Description of the task
Below are some entries. Output each one exactly as it appears.
##### Data shown
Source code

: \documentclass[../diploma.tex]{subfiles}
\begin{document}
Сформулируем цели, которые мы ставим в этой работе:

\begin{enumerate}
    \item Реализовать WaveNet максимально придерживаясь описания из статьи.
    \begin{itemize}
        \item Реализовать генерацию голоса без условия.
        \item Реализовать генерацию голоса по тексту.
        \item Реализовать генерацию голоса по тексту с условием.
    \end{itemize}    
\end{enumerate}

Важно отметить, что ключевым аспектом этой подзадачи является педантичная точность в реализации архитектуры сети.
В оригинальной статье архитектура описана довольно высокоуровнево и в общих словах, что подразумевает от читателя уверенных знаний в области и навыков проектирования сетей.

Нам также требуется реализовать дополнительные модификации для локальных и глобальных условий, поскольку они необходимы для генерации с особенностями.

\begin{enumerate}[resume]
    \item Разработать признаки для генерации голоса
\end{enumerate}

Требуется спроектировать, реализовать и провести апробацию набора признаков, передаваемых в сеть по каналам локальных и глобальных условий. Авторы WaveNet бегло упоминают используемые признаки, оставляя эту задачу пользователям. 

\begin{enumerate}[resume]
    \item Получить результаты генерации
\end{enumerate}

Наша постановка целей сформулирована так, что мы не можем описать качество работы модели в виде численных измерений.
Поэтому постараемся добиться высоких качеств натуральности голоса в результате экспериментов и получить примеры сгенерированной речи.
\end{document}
##########
Problem solution
Source code

: \documentclass[../diploma.tex]{subfiles}
\begin{document}
Сформулируем цели, которые мы ставим в этой работе:

\begin{enumerate}
    \item Реализовать WaveNet максимально придерживаясь описания из статьи.
    \begin{itemize}
        \item Реализовать генерацию голоса без условия.
        \item Реализовать генерацию голоса по тексту.
        \item Реализовать генерацию голоса по тексту с условием.
    \end{itemize}    
\end{enumerate}

Важно отметить, что ключевым аспектом этой подзадачи является педантичная точность в реализации архитектуры сети.
В оригинальной статье архитектура описана довольно высокоуровнево и в общих словах, что подразумевает от читателя уверенных знаний в области и навыков проектирования сетей.

Нам также требуется реализовать дополнительные модификации для локальных и глобальных условий, поскольку они необходимы для генерации с особенностями.

\begin{enumerate}[resume]
    \item Разработать признаки для генерации голоса
\end{enumerate}

Требуется спроектировать, реализовать и провести апробацию набора признаков, передаваемых в сеть по каналам локальных и глобальных условий. Авторы WaveNet бегло упоминают используемые признаки, оставляя эту задачу пользователям. 

\begin{enumerate}[resume]
    \item Получить результаты генерации
\end{enumerate}

Наша постановка целей сформулирована так, что мы не можем описать качество работы модели в виде численных измерений.
Поэтому постараемся добиться высоких качеств натуральности голоса в результате экспериментов и получить примеры сгенерированной речи.
\end{document}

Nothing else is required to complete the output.